The same will apply for the staff computers. This will consist of around five workstations behind the main entrance desks in my library and will be connected to their own workgroup switch, which will be situated in the main office. This fact that there is a separate workgroup switch dos not affect its purpose, as it only provides the physical port connection to the network and devices. As I have stressed in my project plan, the access granted depends entirely the user group in which the user in.

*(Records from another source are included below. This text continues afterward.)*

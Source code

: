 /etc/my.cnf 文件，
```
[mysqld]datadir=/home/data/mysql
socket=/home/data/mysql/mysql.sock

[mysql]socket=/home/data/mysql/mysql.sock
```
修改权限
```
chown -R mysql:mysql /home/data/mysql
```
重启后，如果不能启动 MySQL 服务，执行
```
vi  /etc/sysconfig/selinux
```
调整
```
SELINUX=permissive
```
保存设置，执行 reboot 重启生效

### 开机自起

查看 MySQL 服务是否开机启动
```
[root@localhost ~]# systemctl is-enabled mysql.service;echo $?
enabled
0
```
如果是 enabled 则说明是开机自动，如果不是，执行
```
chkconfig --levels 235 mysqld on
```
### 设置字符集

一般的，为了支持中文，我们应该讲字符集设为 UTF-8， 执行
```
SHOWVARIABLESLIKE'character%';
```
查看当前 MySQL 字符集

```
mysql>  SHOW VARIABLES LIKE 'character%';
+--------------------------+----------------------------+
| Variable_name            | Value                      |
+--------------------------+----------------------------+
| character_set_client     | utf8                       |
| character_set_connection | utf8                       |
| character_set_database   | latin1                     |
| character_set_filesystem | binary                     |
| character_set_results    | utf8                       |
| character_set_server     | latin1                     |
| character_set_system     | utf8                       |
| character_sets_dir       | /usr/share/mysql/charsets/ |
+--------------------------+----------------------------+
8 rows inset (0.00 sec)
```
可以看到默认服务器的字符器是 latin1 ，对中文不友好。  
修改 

The office is the main station as to where my equipment will be joined together and maintained. The office will have the two switches connected directly to my server machine, which will be on constantly throughout the operation. There is no need for a scrabble of wires as these will be arranged neatly with cable ties and appropriate shielding. The shielding does not have to worry about electrical interference as there is no source around my library. All that is important is that I have chosen the correct media to transfer my data and that the equipment is organised so that should problems arise, things are simple to understand. Other equipment such as firewall and routers are also found in the office, so is the DSL connection and network attached storage.
The placement of relevant servers is an important factor to consider, but so is the surrounding environment. I feel that my library office is sufficient enough for security and maintenance procedures that might take place in the future months after my system goes live. All servers, including interconnection devices should be correctly stored, preferably with a cool air flow and security on the door entrance. The rooms size must be spacious should the introduction of web servers be a reality in the future. I have everything on target at the moment, with my main server machine and its Windows 2000 Server OS controlling everything to do with configuration of my network including DHCP and sharing resources with permissions set.